March 8, 2010 / 2:22 PM / 9 years ago

U.S. blacks, Hispanics losing more sleep over worries

NEW YORK (Reuters) - Black and Hispanic Americans are more likely than whites and Asians to lose sleep over job and money worries, a sleep survey released on Monday found.

A woman sleeps aboard a Greyhound bus outside of Baltimore, Maryland, August 13, 2008. REUTERS/Shannon Stapleton

The National Sleep Foundation telephone poll of more than 1,000 people from the four ethnic groups also showed that more black Americans are likely to do job related work before bed.

Black Americans have long suffered from higher jobless rates than white Americans, a phenomenon that in recent years spread to Hispanics.

“So many people are suffering because of economic uncertainty,” said Martica Hall, associate professor of psychiatry at the University of Pittsburgh.

“If you find yourself lying awake worrying, write a note to yourself to work on these issues the next day,” she said.

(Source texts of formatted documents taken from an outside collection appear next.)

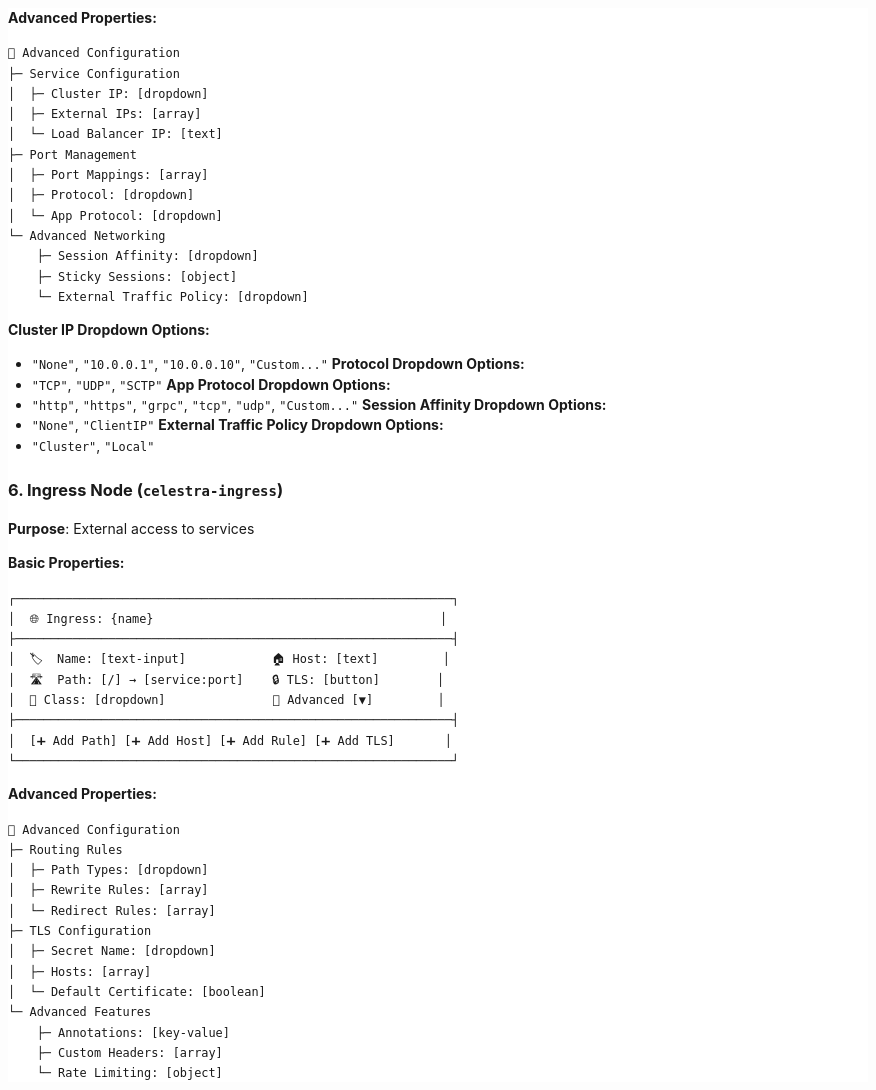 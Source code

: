 **Advanced Properties:**
```
🔧 Advanced Configuration
├─ Service Configuration
│  ├─ Cluster IP: [dropdown]
│  ├─ External IPs: [array]
│  └─ Load Balancer IP: [text]
├─ Port Management
│  ├─ Port Mappings: [array]
│  ├─ Protocol: [dropdown]
│  └─ App Protocol: [dropdown]
└─ Advanced Networking
    ├─ Session Affinity: [dropdown]
    ├─ Sticky Sessions: [object]
    └─ External Traffic Policy: [dropdown]
```

**Cluster IP Dropdown Options:**
- `"None"`, `"10.0.0.1"`, `"10.0.0.10"`, `"Custom..."`
**Protocol Dropdown Options:**
- `"TCP"`, `"UDP"`, `"SCTP"`
**App Protocol Dropdown Options:**
- `"http"`, `"https"`, `"grpc"`, `"tcp"`, `"udp"`, `"Custom..."`
**Session Affinity Dropdown Options:**
- `"None"`, `"ClientIP"`
**External Traffic Policy Dropdown Options:**
- `"Cluster"`, `"Local"`

### **6. Ingress Node (`celestra-ingress`)**
**Purpose**: External access to services

**Basic Properties:**
```
┌─────────────────────────────────────────────────────────────┐
│  🌐 Ingress: {name}                                        │
├─────────────────────────────────────────────────────────────┤
│  🏷️  Name: [text-input]            🏠 Host: [text]         │
│  🛣️  Path: [/] → [service:port]    🔒 TLS: [button]        │
│  🎨 Class: [dropdown]               🔧 Advanced [▼]         │
├─────────────────────────────────────────────────────────────┤
│  [➕ Add Path] [➕ Add Host] [➕ Add Rule] [➕ Add TLS]       │
└─────────────────────────────────────────────────────────────┘
```

**Advanced Properties:**
```
🔧 Advanced Configuration
├─ Routing Rules
│  ├─ Path Types: [dropdown]
│  ├─ Rewrite Rules: [array]
│  └─ Redirect Rules: [array]
├─ TLS Configuration
│  ├─ Secret Name: [dropdown]
│  ├─ Hosts: [array]
│  └─ Default Certificate: [boolean]
└─ Advanced Features
    ├─ Annotations: [key-value]
    ├─ Custom Headers: [array]
    └─ Rate Limiting: [object]
```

Black Americans are also more likely to pray and have sex before going to bed and need the least amount of sleep to function, the survey found.

“The hour before bed is an important time to relax and wind-down before going to sleep,” says Thomas Balkin, chairman of the National Sleep Foundation.

“For those who are having problems sleeping, it’s a good idea to consider whether your bedtime routines may be too alerting,” he said.

Asians report getting the best sleep, having the least amount of sleep problems and the most infrequent use of sleep aids, the poll showed, while whites are more likely to sleep with their pet or partner.

Three quarters of each group associated poor sleep with health problems, while one fifth reported missing events at least one day in the past month because they were too sleepy or had a sleep problem.

One in five from each group said sleepiness had affected their relationships.

Whites and Asians were more likely than blacks and Hispanics to blame a lack of sleep for harming their job performance, hindering their ability to carry out household duties and care for their family.